Set in 1971 Mexico City, the novel is prefaced by a confidential telegram issued by the United States Department of State. The telegram acknowledges the existence of the Hawks, a paramilitary group established in 1968 to control leftist and anti-government student protesters. What follows is Moreno-Garcia’s fictional account that blends together the lives of the Hawks, a student activist art collective, and Maite, a lonely secretary working in a law office.
The plot centers around the disappearance of Leonora, a wealthy student activist, and the hunt undertaken to find her. Nearly everyone in the novel seeks Leonora for different reasons and thus their lives intersect. In a recent interview, Moreno-Garcia said she opted for noir because it’s a genre that doesn’t require a complex plot. Instead, it centers on the human condition. Her aim was to explore the political protests in Mexico through characters with distinct interests and perspectives.
The Hawks aren’t the only thugs in the novel. In fact, quite a few paramilitants surface as the search for Leonora escalates. Some groups are tied to the government while others have a more nebulous origin. What the government claims to fear are communists and students sympathetic to communist ideologies. The novel includes a Russian character named Arkady, who can’t so easily be labeled as either good or evil. That is the case for a handful of the characters in Velvet Was the Night. Moreno-Garcia understands that when placed in difficult situations, people’s decisions often surprise themselves and others.
The novel delivers tension and intrigue. It’s natural while reading to mentally leap ahead and try to figure out how things will end, what side will prevail. Some conclusions won’t surprise readers, but it’s likely some will. The web of lives in the novel is a fun tangle that only fully becomes clear at the end.
Readers who connect with Velvet Was the Night might expect the author’s other novels to be in the same vein. Moreno-Garcia is known for straddling different genres with each of her books and often decolonizing traditional stories.
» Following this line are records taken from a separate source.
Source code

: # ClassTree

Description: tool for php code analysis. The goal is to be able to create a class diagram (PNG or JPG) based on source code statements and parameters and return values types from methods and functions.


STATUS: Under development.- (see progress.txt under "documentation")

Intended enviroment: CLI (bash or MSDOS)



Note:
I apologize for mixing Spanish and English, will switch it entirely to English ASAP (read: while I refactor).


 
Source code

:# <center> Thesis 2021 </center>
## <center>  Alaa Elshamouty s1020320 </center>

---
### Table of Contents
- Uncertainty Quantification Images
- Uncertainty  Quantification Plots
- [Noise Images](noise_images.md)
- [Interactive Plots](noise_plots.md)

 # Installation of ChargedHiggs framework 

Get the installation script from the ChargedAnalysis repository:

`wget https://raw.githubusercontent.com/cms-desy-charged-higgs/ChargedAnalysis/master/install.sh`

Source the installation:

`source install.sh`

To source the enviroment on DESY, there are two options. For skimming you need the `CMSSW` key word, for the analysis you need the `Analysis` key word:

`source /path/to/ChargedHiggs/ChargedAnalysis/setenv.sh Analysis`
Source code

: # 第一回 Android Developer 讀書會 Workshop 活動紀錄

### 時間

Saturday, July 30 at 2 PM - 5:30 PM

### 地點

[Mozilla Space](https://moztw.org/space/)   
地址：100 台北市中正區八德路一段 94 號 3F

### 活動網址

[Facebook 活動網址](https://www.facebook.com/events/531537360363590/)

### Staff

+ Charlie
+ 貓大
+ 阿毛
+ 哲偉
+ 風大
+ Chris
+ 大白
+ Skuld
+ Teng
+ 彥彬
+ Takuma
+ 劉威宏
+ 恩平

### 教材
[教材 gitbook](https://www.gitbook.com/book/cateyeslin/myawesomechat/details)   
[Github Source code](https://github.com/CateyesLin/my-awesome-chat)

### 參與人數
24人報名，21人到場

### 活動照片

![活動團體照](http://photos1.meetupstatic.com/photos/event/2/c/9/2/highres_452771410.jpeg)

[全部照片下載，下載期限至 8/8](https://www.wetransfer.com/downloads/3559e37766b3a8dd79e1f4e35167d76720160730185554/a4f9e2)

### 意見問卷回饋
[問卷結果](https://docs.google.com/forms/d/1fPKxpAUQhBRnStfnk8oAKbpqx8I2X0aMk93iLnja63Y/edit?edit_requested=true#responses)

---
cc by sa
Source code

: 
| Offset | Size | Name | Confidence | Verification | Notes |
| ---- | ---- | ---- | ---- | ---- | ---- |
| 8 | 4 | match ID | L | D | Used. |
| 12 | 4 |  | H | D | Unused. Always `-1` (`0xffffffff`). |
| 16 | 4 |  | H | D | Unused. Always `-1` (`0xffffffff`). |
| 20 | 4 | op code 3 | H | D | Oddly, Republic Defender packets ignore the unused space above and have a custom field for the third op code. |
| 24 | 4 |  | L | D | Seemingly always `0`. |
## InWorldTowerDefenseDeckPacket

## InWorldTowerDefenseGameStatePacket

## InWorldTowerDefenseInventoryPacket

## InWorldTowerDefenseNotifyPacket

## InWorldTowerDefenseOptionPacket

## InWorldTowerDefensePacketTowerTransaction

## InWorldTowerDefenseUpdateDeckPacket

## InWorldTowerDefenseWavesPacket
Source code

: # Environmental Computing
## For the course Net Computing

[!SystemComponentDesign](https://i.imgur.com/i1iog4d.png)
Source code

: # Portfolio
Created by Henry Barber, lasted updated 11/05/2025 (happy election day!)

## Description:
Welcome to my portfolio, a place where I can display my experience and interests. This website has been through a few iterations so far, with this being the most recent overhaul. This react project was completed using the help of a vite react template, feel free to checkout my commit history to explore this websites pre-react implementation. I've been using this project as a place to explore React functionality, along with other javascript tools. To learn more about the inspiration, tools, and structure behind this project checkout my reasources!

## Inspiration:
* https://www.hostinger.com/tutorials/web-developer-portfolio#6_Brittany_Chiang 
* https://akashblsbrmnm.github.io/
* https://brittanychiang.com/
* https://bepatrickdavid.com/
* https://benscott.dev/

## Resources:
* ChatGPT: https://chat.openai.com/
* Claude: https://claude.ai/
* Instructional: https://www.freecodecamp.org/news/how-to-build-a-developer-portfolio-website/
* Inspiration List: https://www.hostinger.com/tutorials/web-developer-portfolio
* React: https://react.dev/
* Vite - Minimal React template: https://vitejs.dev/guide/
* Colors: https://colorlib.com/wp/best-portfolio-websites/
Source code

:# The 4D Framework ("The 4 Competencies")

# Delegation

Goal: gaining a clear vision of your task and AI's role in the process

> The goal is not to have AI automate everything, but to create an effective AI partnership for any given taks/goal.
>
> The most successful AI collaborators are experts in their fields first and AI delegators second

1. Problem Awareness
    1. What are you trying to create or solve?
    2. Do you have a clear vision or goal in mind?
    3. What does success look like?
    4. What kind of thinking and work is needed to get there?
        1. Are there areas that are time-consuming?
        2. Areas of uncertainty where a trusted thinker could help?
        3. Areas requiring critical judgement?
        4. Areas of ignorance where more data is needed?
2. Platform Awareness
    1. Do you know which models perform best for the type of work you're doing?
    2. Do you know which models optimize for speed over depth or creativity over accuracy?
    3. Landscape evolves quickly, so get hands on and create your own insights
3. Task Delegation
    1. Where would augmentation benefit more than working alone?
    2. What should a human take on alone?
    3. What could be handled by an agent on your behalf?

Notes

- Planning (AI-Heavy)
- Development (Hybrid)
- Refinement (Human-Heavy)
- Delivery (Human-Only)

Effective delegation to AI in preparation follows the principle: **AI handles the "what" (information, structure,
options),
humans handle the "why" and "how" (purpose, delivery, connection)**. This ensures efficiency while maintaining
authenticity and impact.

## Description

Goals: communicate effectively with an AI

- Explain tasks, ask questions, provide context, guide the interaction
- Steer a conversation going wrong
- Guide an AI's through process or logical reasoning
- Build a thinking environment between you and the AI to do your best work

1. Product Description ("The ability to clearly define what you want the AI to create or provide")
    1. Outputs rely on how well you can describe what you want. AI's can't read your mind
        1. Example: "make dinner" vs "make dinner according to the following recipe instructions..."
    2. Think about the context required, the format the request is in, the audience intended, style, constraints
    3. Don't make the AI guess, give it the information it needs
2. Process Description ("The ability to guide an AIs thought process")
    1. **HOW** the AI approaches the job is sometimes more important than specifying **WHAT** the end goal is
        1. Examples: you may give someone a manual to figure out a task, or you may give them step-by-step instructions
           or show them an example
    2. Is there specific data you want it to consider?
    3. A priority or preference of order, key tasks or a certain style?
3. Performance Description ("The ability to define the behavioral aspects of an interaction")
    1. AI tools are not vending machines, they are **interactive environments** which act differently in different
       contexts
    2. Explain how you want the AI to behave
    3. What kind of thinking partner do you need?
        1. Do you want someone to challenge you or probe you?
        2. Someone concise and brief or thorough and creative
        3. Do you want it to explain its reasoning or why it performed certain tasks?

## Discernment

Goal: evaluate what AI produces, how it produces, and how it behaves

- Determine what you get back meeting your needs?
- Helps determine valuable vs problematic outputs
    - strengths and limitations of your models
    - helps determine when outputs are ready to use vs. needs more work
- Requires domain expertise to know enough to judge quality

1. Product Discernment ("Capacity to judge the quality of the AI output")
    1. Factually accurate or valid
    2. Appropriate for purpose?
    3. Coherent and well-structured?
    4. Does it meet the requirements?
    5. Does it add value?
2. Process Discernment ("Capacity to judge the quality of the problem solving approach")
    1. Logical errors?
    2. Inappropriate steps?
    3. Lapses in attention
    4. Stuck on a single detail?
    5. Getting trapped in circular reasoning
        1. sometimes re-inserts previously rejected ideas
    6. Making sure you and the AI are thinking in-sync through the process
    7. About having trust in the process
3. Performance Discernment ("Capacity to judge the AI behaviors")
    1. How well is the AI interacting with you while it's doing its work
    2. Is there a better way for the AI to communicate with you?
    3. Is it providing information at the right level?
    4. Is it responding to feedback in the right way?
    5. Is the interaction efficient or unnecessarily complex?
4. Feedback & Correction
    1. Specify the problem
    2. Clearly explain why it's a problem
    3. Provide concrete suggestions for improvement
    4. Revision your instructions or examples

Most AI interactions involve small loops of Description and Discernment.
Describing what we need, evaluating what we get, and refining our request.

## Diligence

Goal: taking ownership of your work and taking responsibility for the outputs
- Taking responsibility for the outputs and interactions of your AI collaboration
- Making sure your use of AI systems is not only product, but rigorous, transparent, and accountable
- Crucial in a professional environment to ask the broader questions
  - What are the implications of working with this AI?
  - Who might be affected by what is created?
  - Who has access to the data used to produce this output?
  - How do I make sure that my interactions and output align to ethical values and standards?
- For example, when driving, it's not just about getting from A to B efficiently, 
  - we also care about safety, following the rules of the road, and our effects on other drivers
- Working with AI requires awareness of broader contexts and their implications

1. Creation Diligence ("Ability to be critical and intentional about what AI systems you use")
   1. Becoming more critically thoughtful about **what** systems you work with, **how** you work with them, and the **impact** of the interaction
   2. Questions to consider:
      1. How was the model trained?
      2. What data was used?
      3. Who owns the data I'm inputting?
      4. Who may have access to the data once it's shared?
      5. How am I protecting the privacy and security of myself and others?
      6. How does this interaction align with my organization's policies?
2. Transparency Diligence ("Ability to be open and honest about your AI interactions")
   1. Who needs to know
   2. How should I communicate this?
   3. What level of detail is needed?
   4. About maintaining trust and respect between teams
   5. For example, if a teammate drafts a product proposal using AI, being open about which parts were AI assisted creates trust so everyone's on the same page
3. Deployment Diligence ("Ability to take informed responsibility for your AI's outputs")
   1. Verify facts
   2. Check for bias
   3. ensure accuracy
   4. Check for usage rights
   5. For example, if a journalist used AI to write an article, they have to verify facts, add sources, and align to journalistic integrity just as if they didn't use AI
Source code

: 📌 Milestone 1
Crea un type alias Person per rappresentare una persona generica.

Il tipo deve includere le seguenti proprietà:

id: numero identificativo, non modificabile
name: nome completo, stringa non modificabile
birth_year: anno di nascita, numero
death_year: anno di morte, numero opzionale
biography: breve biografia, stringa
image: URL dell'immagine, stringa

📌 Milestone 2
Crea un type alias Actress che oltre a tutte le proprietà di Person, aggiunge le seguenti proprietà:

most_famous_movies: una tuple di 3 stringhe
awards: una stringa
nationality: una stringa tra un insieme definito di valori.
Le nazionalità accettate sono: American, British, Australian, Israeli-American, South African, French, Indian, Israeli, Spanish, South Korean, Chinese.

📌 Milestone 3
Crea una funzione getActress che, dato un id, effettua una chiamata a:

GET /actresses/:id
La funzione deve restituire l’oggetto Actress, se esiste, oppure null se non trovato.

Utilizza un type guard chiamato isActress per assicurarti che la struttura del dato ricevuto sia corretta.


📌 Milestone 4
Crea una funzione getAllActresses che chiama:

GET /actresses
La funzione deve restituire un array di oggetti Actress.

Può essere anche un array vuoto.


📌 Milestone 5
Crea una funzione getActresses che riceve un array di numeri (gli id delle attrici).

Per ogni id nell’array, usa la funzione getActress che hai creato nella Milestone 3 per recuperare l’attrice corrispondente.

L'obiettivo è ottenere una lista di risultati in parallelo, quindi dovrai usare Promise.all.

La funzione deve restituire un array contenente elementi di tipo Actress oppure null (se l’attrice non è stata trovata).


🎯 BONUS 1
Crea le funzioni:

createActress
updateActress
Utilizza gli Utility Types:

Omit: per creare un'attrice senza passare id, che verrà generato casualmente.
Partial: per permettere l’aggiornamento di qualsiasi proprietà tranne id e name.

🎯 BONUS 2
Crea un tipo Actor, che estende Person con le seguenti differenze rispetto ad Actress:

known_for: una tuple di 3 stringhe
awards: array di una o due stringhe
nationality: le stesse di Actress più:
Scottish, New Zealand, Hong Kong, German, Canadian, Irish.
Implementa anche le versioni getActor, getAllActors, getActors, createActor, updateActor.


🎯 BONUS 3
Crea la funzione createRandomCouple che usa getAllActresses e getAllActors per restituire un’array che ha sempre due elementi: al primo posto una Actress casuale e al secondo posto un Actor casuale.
Her previous work has been categorized as sci-fi, fantasy, historical and speculative fiction, horror, and gothic. Moreno-Garcia is such a master storyteller that readers will likely find themselves following her into genres they would have normally shunned.
One of the author’s strongest skills is evoking moods. In Velvet Was the Night, it’s easy to be romanced and lulled into the coziness of Maite’s apartment as she listens to vinyl records. Music is a main character in the novel. It binds people together through a love of Elvis and romantic classics, but it’s also a political statement. Moreno-Garcia tells us in the afterword that her music playlist was deliberate and that in the 1960s the Mexican government approved “singing cafes” that would play “harmless covers of American songs.”
The mood of the novel isn’t created through music alone. As the evocative cover art suggests, several characters smoke cigarettes and they often find themselves smoking in the rain. Rain-streaked windows and the song “Blue Velvet” encapsulate the noir mood. The author strikes a stunning balance of tense, action scenes with mellow, interior scenes where characters are lonely or questioning their next move. Moreno-Garcia’s ability to end each chapter so deftly leaves the reader hungry for more, making Velvet Was the Night a quick, propulsive read.
About Silvia Moreno-Garcia
Silvia Moreno-Garcia is the author of the novels Velvet Was the Night, Mexican Gothic, Gods of Jade and Shadow, and a bunch of other books. She has also edited several anthologies, including the World Fantasy Award-winning She Walks in Shadows (a.k.a. Cthulhu’s Daughters).